Work to be completed:
Copy out exactly the lines below that run from the one holding "routines. An alternative" to the one holding "kernel and $h$ is correct.", keeping both of those lines and no others.

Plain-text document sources
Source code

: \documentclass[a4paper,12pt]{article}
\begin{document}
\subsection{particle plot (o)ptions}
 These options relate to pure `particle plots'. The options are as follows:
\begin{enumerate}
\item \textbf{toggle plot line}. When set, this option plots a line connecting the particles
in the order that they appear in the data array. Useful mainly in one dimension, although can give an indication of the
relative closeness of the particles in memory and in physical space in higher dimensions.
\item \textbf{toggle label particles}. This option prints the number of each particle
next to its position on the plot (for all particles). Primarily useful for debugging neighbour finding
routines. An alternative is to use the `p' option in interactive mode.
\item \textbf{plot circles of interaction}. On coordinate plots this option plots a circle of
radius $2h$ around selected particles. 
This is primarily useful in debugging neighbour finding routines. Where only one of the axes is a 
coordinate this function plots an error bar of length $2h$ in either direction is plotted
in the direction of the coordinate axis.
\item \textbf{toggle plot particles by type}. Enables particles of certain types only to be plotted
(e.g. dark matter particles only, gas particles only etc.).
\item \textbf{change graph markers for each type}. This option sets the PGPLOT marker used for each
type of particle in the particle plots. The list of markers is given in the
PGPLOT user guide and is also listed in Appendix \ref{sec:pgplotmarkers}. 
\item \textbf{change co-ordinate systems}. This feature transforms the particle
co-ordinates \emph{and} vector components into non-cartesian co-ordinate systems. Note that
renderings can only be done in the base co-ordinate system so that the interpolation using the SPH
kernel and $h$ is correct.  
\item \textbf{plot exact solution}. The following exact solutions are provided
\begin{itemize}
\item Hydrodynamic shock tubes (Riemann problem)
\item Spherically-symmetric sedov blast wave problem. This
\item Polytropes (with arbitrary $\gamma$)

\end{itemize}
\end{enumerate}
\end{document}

Answer to the problem:
routines. An alternative is to use the `p' option in interactive mode.
\item \textbf{plot circles of interaction}. On coordinate plots this option plots a circle of
radius $2h$ around selected particles. 
This is primarily useful in debugging neighbour finding routines. Where only one of the axes is a 
coordinate this function plots an error bar of length $2h$ in either direction is plotted
in the direction of the coordinate axis.
\item \textbf{toggle plot particles by type}. Enables particles of certain types only to be plotted
(e.g. dark matter particles only, gas particles only etc.).
\item \textbf{change graph markers for each type}. This option sets the PGPLOT marker used for each
type of particle in the particle plots. The list of markers is given in the
PGPLOT user guide and is also listed in Appendix \ref{sec:pgplotmarkers}. 
\item \textbf{change co-ordinate systems}. This feature transforms the particle
co-ordinates \emph{and} vector components into non-cartesian co-ordinate systems. Note that
renderings can only be done in the base co-ordinate system so that the interpolation using the SPH
kernel and $h$ is correct.  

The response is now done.